- Court: United States District Court for the District of Columbia
- Full case name: Mohammed Ahmed Ali Al-Asadi v. George W. Bush, et al.
- Docket nos.: 1:05-cv-02197

Case history
- Related actions: Boumediene v. Bush, 553 U.S. 723 (2008)

Court membership
- Judge sitting: Henry H. Kennedy

= Al-Asadi v. Bush =

American writ of habeas corpus

Al-Asadi v. Bush, No. 1:05-cv-02197, is a writ of habeas corpus filed on behalf of Guantanamo detainee Mohammed Ahmed Ali Al Asadi before US District Court Judge Henry H. Kennedy. It was one of over 200 habeas corpus petitions filed on behalf of detainees held in the Guantanamo Bay detention camp in Cuba.

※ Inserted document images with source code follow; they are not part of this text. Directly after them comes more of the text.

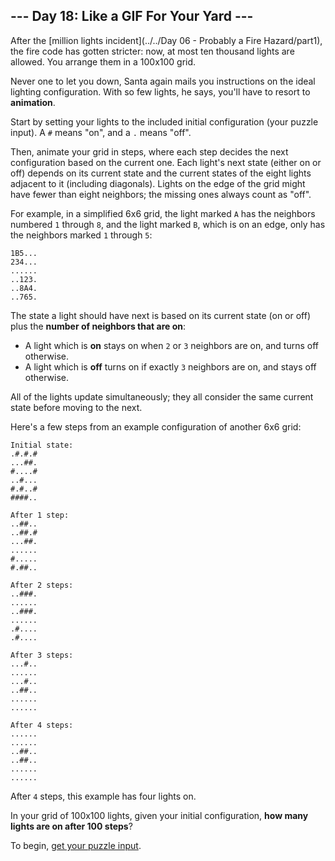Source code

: ## --- Day 18: Like a GIF For Your Yard ---

After the
[million lights incident](../../Day 06 - Probably a Fire Hazard/part1),
the fire code has gotten stricter: now, at most ten thousand lights are
allowed. You arrange them in a 100x100 grid.

Never one to let you down, Santa again mails you instructions on the ideal
lighting configuration. With so few lights, he says, you'll have to resort to
**animation**.

Start by setting your lights to the included initial configuration (your puzzle
input). A `#` means "on", and a `.` means "off".

Then, animate your grid in steps, where each step decides the next
configuration based on the current one. Each light's next state (either on or
off) depends on its current state and the current states of the eight lights
adjacent to it (including diagonals). Lights on the edge of the grid might have
fewer than eight neighbors; the missing ones always count as "off".

For example, in a simplified 6x6 grid, the light marked `A` has the neighbors
numbered `1` through `8`, and the light marked `B`, which is on an edge, only
has the neighbors marked `1` through `5`:

```
1B5...
234...
......
..123.
..8A4.
..765.
```

The state a light should have next is based on its current state (on or off)
plus the **number of neighbors that are on**:

* A light which is **on** stays on when `2` or `3` neighbors are on, and turns
  off otherwise.
* A light which is **off** turns on if exactly `3` neighbors are on, and stays
  off otherwise.

All of the lights update simultaneously; they all consider the same current
state before moving to the next.

Here's a few steps from an example configuration of another 6x6 grid:

```
Initial state:
.#.#.#
...##.
#....#
..#...
#.#..#
####..

After 1 step:
..##..
..##.#
...##.
......
#.....
#.##..

After 2 steps:
..###.
......
..###.
......
.#....
.#....

After 3 steps:
...#..
......
...#..
..##..
......
......

After 4 steps:
......
......
..##..
..##..
......
......
```

After `4` steps, this example has four lights on.

In your grid of 100x100 lights, given your initial configuration,
**how many lights are on after 100 steps**?

To begin, [get your puzzle input](input.txt).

==Military Commissions Act==

The Military Commissions Act of 2006 mandated that Guantanamo captives were no longer entitled to access the US civil justice system, so all outstanding habeas corpus petitions were stayed.

==Cited in other habeas petitions==

Kennedy's ruling, lifting a stay imposed upon habeas petitions in 2005, pending the resolution of Boumediene v. Bush, was cited in several other habeas petitions.

==Boumediene v. Bush==
On June 12, 2008, the United States Supreme Court ruled, in Boumediene v. Bush, that the Military Commissions Act could not remove the right for Guantanamo captives to access the US Federal Court system. And all previous Guantanamo captives' habeas petitions were eligible to be re-instated.
The judges considering the captives' habeas petitions would be considering whether the evidence used to compile the allegations the men and boys were enemy combatants justified a classification of "enemy combatant".

==Re-initiation==

Al Asidi's petition was renewed, as a former captive seeking relief for his former detention.
On July 3, 2008, US District Court Judge Thomas F. Hogan issued an order regarding former Guantanamo captives, who might seek relief for their former detentions.
That order gave their attorneys until July 14 to respond with a brief status report, if they wanted to continue to proceed.
Al Asadi's habeas petition was one of those on Justice Hogan's list.

On July 9, 2008, Zachary Katznelson filed a statement summarizing the status of this petition, and several others.

On July 14, 2008, Andrew I. Warden, a department of Justice official, submitted a motion requesting this and other petitions be dismissed.